> What is being asked: Reproduce the entries below exactly, but only from the line containing "type of metrics)" to the line containing "2. Swapnil Nishikant Bhasgauri,NUID:002752978", inclusive.

> Stored data:
***
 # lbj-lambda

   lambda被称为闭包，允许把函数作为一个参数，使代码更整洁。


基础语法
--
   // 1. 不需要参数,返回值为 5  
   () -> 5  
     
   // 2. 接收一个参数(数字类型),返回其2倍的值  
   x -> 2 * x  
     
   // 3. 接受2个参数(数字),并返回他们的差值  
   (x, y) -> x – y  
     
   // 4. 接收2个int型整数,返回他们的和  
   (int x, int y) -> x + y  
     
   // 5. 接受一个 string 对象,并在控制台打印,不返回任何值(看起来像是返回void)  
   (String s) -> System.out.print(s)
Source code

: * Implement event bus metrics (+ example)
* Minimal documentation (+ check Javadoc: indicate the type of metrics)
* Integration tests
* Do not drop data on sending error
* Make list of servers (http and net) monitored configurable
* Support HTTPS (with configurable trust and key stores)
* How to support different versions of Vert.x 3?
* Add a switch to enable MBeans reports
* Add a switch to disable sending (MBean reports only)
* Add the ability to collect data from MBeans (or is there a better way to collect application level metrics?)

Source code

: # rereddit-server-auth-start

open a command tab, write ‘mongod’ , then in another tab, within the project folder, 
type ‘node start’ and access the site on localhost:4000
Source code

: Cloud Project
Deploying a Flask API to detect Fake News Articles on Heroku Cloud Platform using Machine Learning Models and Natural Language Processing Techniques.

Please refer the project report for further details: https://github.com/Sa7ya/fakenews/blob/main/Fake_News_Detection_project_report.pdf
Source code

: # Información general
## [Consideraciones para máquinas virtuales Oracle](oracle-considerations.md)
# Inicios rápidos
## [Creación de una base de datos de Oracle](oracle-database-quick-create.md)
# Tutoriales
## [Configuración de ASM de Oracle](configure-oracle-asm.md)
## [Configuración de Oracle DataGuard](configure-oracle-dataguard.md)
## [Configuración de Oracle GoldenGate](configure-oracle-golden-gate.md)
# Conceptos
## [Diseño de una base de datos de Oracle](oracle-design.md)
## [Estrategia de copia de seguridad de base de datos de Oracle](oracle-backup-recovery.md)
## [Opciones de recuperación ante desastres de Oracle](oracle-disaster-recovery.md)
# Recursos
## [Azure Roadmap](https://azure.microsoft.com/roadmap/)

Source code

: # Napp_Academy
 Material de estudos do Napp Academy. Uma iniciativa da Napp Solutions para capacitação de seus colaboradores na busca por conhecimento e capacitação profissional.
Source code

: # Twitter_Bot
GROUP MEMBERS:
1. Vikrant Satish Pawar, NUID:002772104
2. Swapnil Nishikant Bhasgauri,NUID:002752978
***
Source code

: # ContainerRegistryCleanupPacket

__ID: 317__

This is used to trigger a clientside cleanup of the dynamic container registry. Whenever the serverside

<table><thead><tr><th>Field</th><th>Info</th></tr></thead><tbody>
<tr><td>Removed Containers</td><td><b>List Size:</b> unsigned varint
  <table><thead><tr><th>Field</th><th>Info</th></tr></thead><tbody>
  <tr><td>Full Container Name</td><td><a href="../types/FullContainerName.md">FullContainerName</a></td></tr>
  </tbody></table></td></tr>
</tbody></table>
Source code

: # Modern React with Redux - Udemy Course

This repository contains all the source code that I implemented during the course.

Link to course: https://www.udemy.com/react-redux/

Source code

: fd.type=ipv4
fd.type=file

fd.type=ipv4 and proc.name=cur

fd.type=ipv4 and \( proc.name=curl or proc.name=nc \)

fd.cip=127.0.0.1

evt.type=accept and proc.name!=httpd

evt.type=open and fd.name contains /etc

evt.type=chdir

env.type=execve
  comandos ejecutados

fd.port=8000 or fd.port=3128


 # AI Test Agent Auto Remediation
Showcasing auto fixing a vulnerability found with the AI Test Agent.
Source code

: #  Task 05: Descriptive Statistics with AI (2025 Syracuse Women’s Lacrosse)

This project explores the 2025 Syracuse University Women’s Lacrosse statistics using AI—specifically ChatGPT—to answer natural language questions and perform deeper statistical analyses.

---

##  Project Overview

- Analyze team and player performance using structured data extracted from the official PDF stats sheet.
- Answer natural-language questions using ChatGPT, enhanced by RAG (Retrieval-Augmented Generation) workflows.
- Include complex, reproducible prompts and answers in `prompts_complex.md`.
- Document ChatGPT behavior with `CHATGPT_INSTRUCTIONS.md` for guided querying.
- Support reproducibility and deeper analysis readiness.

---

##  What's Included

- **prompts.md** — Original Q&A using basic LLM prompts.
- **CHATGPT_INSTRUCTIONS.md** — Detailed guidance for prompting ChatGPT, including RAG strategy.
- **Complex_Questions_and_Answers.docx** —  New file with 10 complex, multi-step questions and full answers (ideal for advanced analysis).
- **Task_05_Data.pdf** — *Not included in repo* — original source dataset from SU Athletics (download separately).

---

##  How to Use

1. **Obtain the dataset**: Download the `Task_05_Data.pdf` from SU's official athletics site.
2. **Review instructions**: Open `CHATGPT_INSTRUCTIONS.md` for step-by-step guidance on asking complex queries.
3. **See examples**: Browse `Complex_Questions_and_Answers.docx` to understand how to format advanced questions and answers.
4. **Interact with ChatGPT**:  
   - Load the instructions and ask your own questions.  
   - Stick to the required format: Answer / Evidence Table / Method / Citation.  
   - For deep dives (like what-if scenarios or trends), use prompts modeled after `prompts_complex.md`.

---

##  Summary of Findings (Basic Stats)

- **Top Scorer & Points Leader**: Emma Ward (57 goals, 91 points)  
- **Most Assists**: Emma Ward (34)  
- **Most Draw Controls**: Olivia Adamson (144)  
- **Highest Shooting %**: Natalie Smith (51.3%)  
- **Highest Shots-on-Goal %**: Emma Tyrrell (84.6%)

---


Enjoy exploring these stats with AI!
***
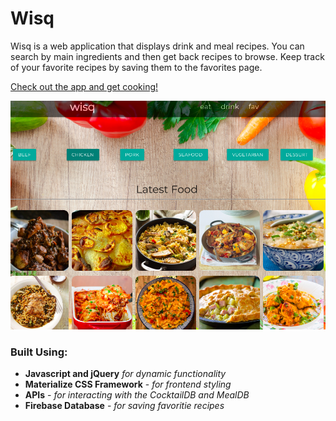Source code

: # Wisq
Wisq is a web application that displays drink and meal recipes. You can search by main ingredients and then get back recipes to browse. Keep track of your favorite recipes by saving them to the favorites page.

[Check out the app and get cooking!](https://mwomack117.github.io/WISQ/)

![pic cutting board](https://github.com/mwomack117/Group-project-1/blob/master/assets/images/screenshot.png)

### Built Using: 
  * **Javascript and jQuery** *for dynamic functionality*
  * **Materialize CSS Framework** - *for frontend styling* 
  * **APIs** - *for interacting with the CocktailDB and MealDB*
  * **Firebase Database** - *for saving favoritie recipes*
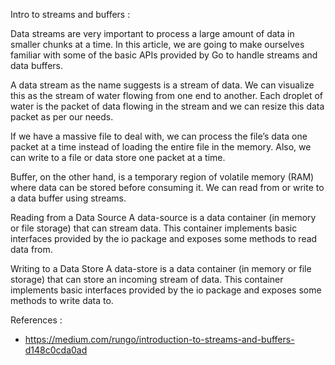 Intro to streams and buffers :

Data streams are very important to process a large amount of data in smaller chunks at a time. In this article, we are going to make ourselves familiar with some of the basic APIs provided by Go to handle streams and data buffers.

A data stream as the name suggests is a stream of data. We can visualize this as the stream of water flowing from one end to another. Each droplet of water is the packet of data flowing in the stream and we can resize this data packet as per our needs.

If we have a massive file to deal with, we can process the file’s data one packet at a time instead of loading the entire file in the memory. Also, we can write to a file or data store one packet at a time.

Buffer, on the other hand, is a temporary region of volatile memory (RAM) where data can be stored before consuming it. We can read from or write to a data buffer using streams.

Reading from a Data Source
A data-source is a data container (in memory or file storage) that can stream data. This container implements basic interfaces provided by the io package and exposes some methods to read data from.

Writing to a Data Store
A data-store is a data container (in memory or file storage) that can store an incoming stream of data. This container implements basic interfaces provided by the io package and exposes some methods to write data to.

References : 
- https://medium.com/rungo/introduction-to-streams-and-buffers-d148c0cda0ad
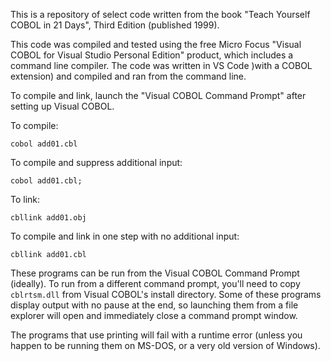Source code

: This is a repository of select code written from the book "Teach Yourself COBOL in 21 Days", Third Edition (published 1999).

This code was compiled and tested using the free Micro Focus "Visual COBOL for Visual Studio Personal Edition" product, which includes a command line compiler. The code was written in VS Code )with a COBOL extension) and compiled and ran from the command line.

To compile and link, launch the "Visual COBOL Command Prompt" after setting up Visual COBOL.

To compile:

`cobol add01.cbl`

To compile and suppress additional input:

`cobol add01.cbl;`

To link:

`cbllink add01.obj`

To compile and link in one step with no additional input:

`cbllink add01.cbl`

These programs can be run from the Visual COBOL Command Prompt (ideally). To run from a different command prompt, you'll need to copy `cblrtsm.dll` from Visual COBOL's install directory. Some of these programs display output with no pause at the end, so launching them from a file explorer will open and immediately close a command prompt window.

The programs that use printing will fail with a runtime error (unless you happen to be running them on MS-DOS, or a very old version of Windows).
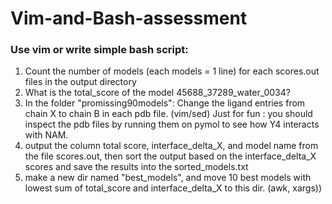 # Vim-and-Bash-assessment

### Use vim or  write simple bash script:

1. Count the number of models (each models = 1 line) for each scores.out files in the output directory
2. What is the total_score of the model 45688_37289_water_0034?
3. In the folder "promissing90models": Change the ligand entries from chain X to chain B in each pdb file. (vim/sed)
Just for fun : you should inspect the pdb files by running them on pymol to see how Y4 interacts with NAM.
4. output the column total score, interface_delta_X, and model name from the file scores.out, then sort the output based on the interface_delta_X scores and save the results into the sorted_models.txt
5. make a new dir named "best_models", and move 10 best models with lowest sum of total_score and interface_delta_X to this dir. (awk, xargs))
***
> Completed exercise:
* Minimal documentation (+ check Javadoc: indicate the type of metrics)
* Integration tests
* Do not drop data on sending error
* Make list of servers (http and net) monitored configurable
* Support HTTPS (with configurable trust and key stores)
* How to support different versions of Vert.x 3?
* Add a switch to enable MBeans reports
* Add a switch to disable sending (MBean reports only)
* Add the ability to collect data from MBeans (or is there a better way to collect application level metrics?)

Source code

: # rereddit-server-auth-start

open a command tab, write ‘mongod’ , then in another tab, within the project folder, 
type ‘node start’ and access the site on localhost:4000
Source code

: Cloud Project
Deploying a Flask API to detect Fake News Articles on Heroku Cloud Platform using Machine Learning Models and Natural Language Processing Techniques.

Please refer the project report for further details: https://github.com/Sa7ya/fakenews/blob/main/Fake_News_Detection_project_report.pdf
Source code

: # Información general
## [Consideraciones para máquinas virtuales Oracle](oracle-considerations.md)
# Inicios rápidos
## [Creación de una base de datos de Oracle](oracle-database-quick-create.md)
# Tutoriales
## [Configuración de ASM de Oracle](configure-oracle-asm.md)
## [Configuración de Oracle DataGuard](configure-oracle-dataguard.md)
## [Configuración de Oracle GoldenGate](configure-oracle-golden-gate.md)
# Conceptos
## [Diseño de una base de datos de Oracle](oracle-design.md)
## [Estrategia de copia de seguridad de base de datos de Oracle](oracle-backup-recovery.md)
## [Opciones de recuperación ante desastres de Oracle](oracle-disaster-recovery.md)
# Recursos
## [Azure Roadmap](https://azure.microsoft.com/roadmap/)

Source code

: # Napp_Academy
 Material de estudos do Napp Academy. Uma iniciativa da Napp Solutions para capacitação de seus colaboradores na busca por conhecimento e capacitação profissional.
Source code

: # Twitter_Bot
GROUP MEMBERS:
1. Vikrant Satish Pawar, NUID:002772104
2. Swapnil Nishikant Bhasgauri,NUID:002752978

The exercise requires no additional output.